◆ Given records

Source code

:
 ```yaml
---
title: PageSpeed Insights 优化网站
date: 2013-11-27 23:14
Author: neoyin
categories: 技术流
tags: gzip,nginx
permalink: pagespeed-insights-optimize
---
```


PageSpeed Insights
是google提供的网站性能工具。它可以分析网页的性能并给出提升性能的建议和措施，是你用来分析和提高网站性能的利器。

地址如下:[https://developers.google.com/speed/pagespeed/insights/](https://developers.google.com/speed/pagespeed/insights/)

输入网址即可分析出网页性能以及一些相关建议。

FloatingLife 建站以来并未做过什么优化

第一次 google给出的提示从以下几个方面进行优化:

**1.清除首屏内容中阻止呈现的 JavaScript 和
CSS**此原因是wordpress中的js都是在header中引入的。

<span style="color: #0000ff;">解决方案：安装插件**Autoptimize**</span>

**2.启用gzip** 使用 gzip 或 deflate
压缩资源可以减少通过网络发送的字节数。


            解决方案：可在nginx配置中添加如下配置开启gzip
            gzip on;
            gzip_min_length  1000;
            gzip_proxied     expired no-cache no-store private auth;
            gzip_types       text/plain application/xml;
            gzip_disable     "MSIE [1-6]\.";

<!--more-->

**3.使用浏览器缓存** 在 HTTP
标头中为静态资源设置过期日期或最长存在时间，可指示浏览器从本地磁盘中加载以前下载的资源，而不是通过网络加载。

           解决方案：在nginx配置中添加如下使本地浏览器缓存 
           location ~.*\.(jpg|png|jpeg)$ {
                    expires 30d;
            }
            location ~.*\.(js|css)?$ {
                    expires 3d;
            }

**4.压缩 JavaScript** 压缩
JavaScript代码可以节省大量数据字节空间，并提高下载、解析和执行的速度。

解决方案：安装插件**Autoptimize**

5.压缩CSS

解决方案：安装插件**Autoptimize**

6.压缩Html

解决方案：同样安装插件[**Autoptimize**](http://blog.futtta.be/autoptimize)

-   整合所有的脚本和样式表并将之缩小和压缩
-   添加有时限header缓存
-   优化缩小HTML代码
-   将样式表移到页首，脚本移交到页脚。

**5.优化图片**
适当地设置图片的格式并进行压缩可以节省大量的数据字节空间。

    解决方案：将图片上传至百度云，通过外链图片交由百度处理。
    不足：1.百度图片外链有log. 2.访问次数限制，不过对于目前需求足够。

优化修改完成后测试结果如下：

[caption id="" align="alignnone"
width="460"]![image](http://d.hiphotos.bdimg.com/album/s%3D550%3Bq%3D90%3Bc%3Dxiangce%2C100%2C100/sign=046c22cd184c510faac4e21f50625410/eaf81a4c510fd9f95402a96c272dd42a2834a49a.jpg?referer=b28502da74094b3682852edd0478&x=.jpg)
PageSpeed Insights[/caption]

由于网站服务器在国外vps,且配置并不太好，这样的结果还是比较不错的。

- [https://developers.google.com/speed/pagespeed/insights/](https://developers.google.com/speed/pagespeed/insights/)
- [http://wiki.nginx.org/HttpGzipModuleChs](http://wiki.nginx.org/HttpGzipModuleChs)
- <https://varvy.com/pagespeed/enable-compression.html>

◆ Task description
Take the entries above and copy them exactly from the first line through the line with "地址如下:[https://"; leave out every line after it.

◆ Result of the exercise
Source code

:
 ```yaml
---
title: PageSpeed Insights 优化网站
date: 2013-11-27 23:14
Author: neoyin
categories: 技术流
tags: gzip,nginx
permalink: pagespeed-insights-optimize
---
```


PageSpeed Insights
是google提供的网站性能工具。它可以分析网页的性能并给出提升性能的建议和措施，是你用来分析和提高网站性能的利器。

地址如下:[https://developers.google.com/speed/pagespeed/insights/](https://developers.google.com/speed/pagespeed/insights/)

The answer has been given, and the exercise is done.